The unique property of the silver nanoparticles having the antimicrobial activity drags the major attention towards the present nanotechnology. The environmentally nontoxic, ecofriendly, and cost-effective method that has been developed for the synthesis of silver nanoparticles using plant extracts creates the major research interest in the field of nanobiotechnology. The synthesized silver nanoparticles have been characterized by the UV-visible spectroscopy, atomic force microscopy (AFM), and scanning electron microscopy (SEM). Further, the antibacterial activity of silver nanoparticles was evaluated by well diffusion method, and it was found that the biogenic silver nanoparticles have antibacterial activity against Escherichia coli (ATCC 25922), Staphylococcus aureus (ATCC 29213), Pseudomonas aeruginosa (ATCC 27853), Azotobacter chroococcum WR 9, and Bacillus licheniformis (MTCC 9555).
The broad spectrum of nanotechnology is important in the major fields of biology, chemistry, physics, and material sciences. Nanotechnology deals with the study of materials at the nanometers [1, 2]. The day to day development of nanotechnology creates a major interest in the development and fabrications of different dimensioned nanoparticles . The nanomaterials can be synthesized by different methods including chemical, physical, irradiation, and biological methods. The development of new chemical or physical methods has resulted in environmental contaminations, since the chemical procedures involved in the synthesis of nanomaterials generate a large amount of hazardous byproducts . Thus, there is a need for “green nanotechnology” that includes a clean, safe, ecofriendly, and environmentally nontoxic method of nanoparticle synthesis, and in this method there is no need to use high pressure, energy, temperature, and toxic chemicals [5, 6]. The biological methods include synthesis of nanomaterial’s from the extracts of plant, bacterial, fungal species, and so forth. The synthesis of nanoparticles from the plant extracts is considered to be a process . The preparation and maintenance of fungal and bacterial cultures are time consuming and require aseptic conditions and large manual skills to maintain the cultures .

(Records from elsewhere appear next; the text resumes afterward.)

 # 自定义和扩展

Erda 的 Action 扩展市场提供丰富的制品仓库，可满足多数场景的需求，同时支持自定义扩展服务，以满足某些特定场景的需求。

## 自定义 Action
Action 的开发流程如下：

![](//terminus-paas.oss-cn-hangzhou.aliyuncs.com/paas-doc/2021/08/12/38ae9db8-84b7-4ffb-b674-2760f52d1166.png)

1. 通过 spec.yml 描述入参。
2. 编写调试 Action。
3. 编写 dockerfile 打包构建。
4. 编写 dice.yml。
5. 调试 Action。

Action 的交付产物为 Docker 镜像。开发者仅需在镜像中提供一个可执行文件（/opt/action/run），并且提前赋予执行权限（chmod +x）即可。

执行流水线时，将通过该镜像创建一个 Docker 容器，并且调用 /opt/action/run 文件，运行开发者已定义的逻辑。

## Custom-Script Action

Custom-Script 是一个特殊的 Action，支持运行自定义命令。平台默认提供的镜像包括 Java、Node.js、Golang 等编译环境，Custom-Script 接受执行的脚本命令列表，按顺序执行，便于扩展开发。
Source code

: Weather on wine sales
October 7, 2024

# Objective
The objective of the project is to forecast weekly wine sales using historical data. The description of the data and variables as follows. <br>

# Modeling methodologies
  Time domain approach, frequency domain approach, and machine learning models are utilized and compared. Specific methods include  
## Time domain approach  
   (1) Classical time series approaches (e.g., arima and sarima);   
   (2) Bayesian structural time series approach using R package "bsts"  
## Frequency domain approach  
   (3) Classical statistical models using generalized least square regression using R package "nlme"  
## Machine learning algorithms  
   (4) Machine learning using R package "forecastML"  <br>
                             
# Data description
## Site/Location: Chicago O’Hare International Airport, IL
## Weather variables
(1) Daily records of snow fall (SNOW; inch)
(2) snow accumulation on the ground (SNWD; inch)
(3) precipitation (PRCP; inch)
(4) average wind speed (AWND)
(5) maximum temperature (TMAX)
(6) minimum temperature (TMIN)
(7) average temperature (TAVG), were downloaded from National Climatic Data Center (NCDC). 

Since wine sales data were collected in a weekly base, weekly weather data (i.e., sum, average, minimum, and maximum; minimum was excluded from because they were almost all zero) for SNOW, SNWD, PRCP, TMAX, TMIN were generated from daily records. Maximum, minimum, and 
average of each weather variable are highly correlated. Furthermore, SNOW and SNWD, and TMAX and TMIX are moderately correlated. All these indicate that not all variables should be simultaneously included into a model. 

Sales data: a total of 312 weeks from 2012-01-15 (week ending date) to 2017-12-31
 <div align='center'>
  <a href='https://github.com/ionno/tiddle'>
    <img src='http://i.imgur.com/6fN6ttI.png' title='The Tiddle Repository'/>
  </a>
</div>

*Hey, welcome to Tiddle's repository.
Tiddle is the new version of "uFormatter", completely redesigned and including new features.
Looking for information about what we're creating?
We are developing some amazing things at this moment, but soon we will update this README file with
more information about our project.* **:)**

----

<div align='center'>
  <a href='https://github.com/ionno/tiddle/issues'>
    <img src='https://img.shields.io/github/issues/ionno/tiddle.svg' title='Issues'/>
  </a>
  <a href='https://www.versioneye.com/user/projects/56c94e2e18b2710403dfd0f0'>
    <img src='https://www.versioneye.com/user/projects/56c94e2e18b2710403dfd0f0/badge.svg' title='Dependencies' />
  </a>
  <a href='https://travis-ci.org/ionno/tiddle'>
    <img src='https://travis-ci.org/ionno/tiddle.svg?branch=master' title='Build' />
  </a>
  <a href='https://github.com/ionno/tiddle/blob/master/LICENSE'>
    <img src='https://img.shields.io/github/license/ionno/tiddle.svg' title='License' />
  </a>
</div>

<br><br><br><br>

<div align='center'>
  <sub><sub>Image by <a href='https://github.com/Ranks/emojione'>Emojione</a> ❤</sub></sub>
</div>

Plant extracts include bark, root, leaves, fruit, flowers, rhizoids, and latex and are used to synthesize the nanoparticles. These nanoparticles show different dimensions including the size, shape, and dispersion which have more efficacy than those synthesized from the chemical and physical procedures. Therefore, the use of green plants for similar nanoparticle biosynthesis methodologies is an exciting possibility which has compatibility for pharmaceutical and other biomedical applications, as they do not use toxic chemicals for the synthesis of nanoparticles [9, 10].
Nanoparticles had a wide variety of application in the major fields of medicine, electronics, therapeutics, and diagnostic agents. Silver nanoparticles have wide application in biomedical science like treatment of burned patients, antimicrobial activity and used the targeted drug delivery, and so forth . Nowadays the nanoparticles are coated on the medical appliances, food covering sheets, and cans for storing the beverages and food [12–14]. However, there are many problems and toxicity of using metal oxide nanoparticles on the human health. Use of plants for the synthesis of nanoparticles does not require high energy, temperatures, and it is easily scaled up for large scale synthesis, and it is cost effective too [15–17].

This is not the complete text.